SAN GIORGIO CANAVESE - Basta scorribande dei cinghiali. Il comune di San Giorgio Canavese scende in campo per proteggere la campagna e gli agricoltori, esasperati dai danni provocati dagli ungulati alle loro culture. In paese, entrano in funzione i cannoni scaccia cinghiali (noti anche come cannone a gas).
Si tratta di un dispositivo a scoppio che genera forti detonazioni (fino a 120-125 dB).
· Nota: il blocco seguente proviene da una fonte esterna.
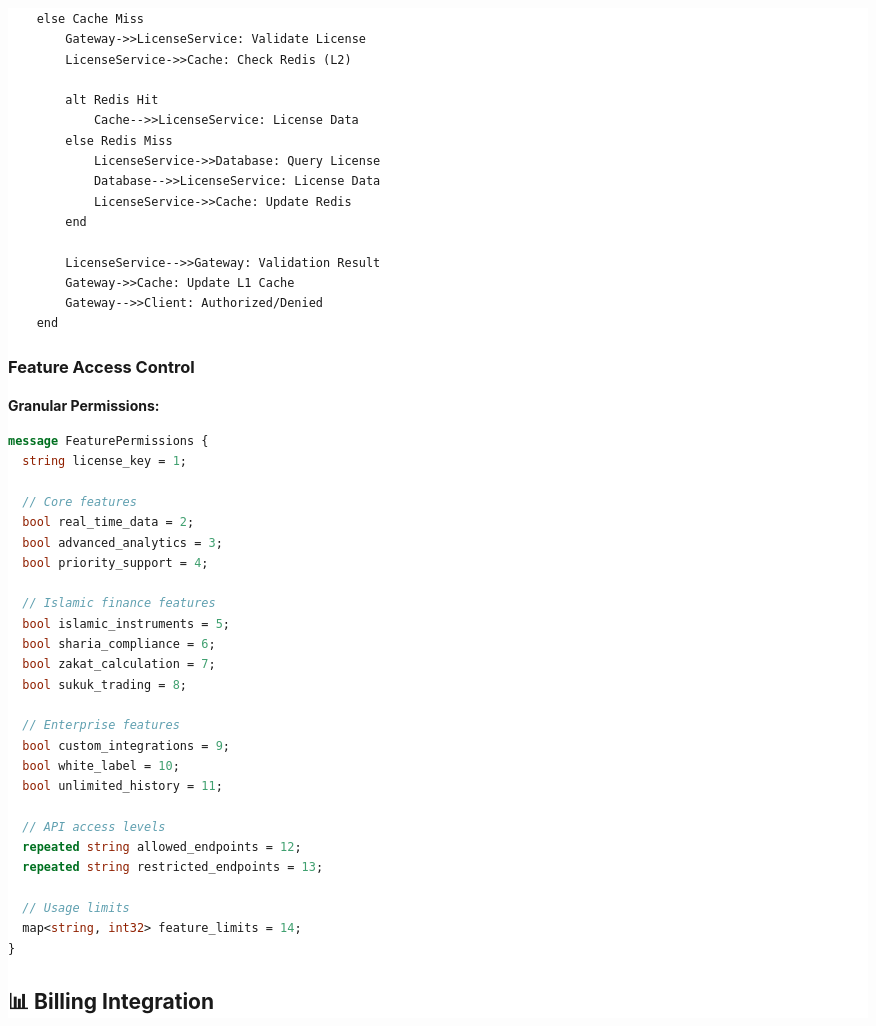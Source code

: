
 ```mermaid
    else Cache Miss
        Gateway->>LicenseService: Validate License
        LicenseService->>Cache: Check Redis (L2)
        
        alt Redis Hit
            Cache-->>LicenseService: License Data
        else Redis Miss
            LicenseService->>Database: Query License
            Database-->>LicenseService: License Data
            LicenseService->>Cache: Update Redis
        end
        
        LicenseService-->>Gateway: Validation Result
        Gateway->>Cache: Update L1 Cache
        Gateway-->>Client: Authorized/Denied
    end
```

### **Feature Access Control**

**Granular Permissions:**
```protobuf
message FeaturePermissions {
  string license_key = 1;
  
  // Core features
  bool real_time_data = 2;
  bool advanced_analytics = 3;
  bool priority_support = 4;
  
  // Islamic finance features
  bool islamic_instruments = 5;
  bool sharia_compliance = 6;
  bool zakat_calculation = 7;
  bool sukuk_trading = 8;
  
  // Enterprise features
  bool custom_integrations = 9;
  bool white_label = 10;
  bool unlimited_history = 11;
  
  // API access levels
  repeated string allowed_endpoints = 12;
  repeated string restricted_endpoints = 13;
  
  // Usage limits
  map<string, int32> feature_limits = 14;
}
```

## 📊 Billing Integration
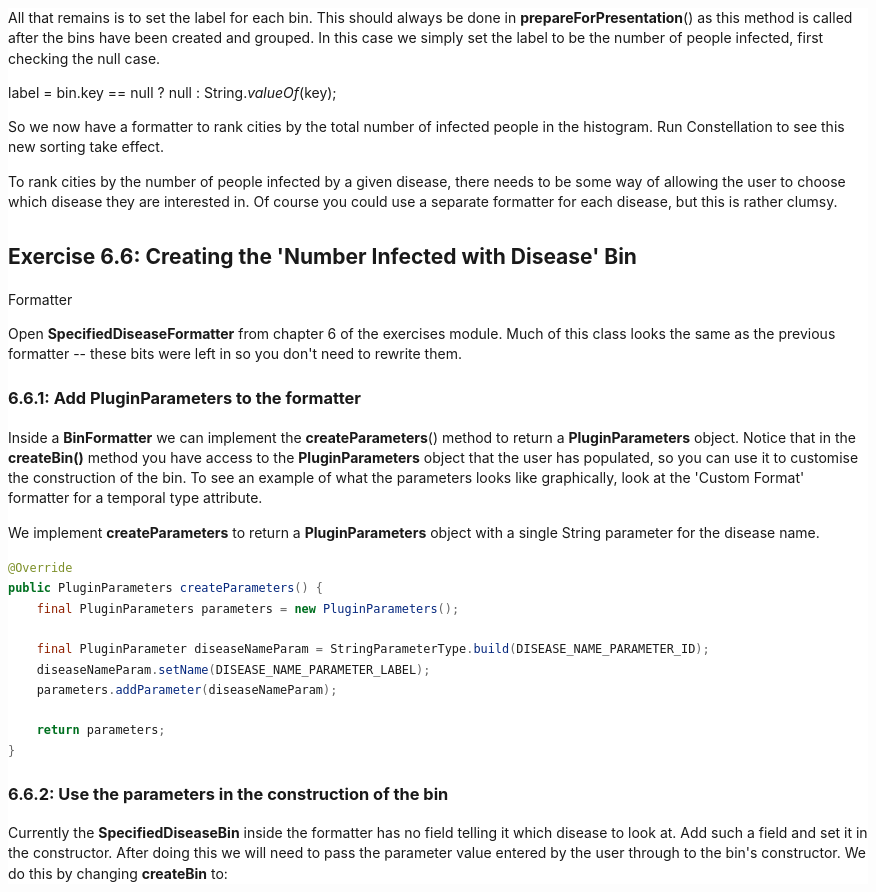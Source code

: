 All that remains is to set the label for each bin. This should always be
done in **prepareForPresentation**() as this method is called after the
bins have been created and grouped. In this case we simply set the label
to be the number of people infected, first checking the null case.

label = bin.key == null ? null : String.*valueOf*(key);

So we now have a formatter to rank cities by the total number of
infected people in the histogram. Run Constellation to see this new
sorting take effect.

To rank cities by the number of people infected by a given disease,
there needs to be some way of allowing the user to choose which disease
they are interested in. Of course you could use a separate formatter for
each disease, but this is rather clumsy.

## Exercise 6.6: Creating the 'Number Infected with Disease' Bin
Formatter

Open **SpecifiedDiseaseFormatter** from chapter 6 of the exercises
module. Much of this class looks the same as the previous formatter --
these bits were left in so you don't need to rewrite them.

### 6.6.1: Add PluginParameters to the formatter

Inside a **BinFormatter** we can implement the **createParameters**()
method to return a **PluginParameters** object. Notice that in the
**createBin()** method you have access to the **PluginParameters**
object that the user has populated, so you can use it to customise the
construction of the bin. To see an example of what the parameters looks
like graphically, look at the 'Custom Format' formatter for a temporal
type attribute.

We implement **createParameters** to return a **PluginParameters**
object with a single String parameter for the disease name.

```java
@Override
public PluginParameters createParameters() {
    final PluginParameters parameters = new PluginParameters();
	
    final PluginParameter diseaseNameParam = StringParameterType.build(DISEASE_NAME_PARAMETER_ID);
    diseaseNameParam.setName(DISEASE_NAME_PARAMETER_LABEL);
    parameters.addParameter(diseaseNameParam);
	
    return parameters;
}
```

### 6.6.2: Use the parameters in the construction of the bin

Currently the **SpecifiedDiseaseBin** inside the formatter has no field
telling it which disease to look at. Add such a field and set it in the
constructor. After doing this we will need to pass the parameter value
entered by the user through to the bin's constructor. We do this by
changing **createBin** to:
È progettato per proteggere coltivazioni e frutteti allontanando la fauna selvatica, compresi cinghiali e ungulati, senza danneggiarla. «A seguito di nuovi danni causati dai cinghiali alle semine sul nostro territorio, da questa sera, nella zona nord del paese (area Bioletto/Cimitero), riprenderà l’utilizzo dei dissuasori acustici per proteggere i campi - ha spiegato il sindaco, Marco Baudino, con un post sui social - Nessun allarme: si tratta dei cosiddetti “cannoni” anti-cinghiale».
«L’attività si svolgerà con le stesse modalità della scorsa stagione, che avevano permesso di trovare un equilibrio tra le esigenze degli agricoltori e quelle dei residenti - conclude il primo cittadino - Un grazie sincero a chi lavora la terra ogni giorno e che, anche quando vede compromesso il lavoro di un’intera notte, ha la correttezza e la sensibilità di avvisare la comunità prima di intervenire».